## WORK REQUIRED
Please copy every line with the string "datetime" from the entries below.

[Saved entries]
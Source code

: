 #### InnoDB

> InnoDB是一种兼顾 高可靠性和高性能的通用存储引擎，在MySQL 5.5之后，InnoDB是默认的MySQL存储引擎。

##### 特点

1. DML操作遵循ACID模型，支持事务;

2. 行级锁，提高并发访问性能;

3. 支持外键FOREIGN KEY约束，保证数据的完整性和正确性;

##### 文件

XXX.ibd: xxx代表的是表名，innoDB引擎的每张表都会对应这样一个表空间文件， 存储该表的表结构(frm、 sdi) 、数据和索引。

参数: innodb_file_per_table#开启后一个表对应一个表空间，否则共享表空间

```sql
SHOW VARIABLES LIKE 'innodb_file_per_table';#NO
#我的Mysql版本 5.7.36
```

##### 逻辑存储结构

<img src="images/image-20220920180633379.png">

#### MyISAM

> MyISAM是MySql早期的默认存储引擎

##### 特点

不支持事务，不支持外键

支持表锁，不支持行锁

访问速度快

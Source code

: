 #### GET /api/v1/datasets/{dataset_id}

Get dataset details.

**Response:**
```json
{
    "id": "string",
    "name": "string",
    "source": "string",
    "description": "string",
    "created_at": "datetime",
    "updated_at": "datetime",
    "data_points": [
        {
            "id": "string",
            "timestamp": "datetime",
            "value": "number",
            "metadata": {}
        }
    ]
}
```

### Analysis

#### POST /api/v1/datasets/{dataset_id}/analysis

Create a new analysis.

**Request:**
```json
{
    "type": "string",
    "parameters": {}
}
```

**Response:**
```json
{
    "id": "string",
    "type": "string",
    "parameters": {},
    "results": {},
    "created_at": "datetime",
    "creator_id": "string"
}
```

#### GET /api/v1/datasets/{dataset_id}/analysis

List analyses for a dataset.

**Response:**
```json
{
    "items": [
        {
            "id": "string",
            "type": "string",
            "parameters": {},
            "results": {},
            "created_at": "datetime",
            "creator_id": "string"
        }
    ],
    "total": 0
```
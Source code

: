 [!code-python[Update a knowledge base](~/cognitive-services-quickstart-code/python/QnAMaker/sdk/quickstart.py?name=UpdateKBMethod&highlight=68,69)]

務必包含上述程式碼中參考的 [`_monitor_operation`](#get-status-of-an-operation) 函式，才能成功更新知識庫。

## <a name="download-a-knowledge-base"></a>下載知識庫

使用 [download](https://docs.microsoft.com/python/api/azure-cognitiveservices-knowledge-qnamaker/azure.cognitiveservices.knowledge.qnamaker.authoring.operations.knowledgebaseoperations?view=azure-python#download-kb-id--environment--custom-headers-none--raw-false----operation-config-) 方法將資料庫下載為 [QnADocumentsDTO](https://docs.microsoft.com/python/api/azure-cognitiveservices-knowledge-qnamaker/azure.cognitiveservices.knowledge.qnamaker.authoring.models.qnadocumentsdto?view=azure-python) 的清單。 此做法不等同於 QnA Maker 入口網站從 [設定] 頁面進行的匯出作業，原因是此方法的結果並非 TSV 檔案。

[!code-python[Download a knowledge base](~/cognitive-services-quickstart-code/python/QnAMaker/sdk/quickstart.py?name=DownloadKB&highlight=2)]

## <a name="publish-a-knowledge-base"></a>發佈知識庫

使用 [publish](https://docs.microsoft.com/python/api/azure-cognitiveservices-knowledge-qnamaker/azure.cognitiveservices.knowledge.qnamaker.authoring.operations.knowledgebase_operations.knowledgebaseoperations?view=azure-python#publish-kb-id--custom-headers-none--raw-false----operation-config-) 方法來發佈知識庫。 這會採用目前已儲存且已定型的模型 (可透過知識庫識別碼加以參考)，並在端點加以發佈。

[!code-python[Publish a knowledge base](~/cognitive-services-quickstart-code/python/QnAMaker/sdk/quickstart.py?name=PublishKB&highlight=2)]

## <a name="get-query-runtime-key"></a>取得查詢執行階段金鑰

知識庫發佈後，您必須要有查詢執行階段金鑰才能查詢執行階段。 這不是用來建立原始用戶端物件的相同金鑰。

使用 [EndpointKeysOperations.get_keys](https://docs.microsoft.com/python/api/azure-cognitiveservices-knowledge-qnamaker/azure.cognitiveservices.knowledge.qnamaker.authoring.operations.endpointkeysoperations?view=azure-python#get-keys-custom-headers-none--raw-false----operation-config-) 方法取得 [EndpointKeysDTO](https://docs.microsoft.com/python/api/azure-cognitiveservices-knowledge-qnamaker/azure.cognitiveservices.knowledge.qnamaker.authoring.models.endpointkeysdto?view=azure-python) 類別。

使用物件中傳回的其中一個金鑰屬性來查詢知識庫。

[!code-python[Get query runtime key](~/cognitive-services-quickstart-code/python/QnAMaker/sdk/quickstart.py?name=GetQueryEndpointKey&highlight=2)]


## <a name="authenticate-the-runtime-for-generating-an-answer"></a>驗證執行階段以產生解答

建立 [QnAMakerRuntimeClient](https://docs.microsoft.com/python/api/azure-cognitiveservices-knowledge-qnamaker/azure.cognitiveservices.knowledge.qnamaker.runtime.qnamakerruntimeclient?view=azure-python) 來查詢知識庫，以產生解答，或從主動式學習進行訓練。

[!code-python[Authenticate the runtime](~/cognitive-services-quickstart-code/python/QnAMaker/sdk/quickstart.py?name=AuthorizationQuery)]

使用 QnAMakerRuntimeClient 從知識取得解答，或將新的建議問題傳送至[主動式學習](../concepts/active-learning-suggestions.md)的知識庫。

## RESULT BELOW
    "created_at": "datetime",
    "updated_at": "datetime",
            "timestamp": "datetime",
    "created_at": "datetime",
            "created_at": "datetime",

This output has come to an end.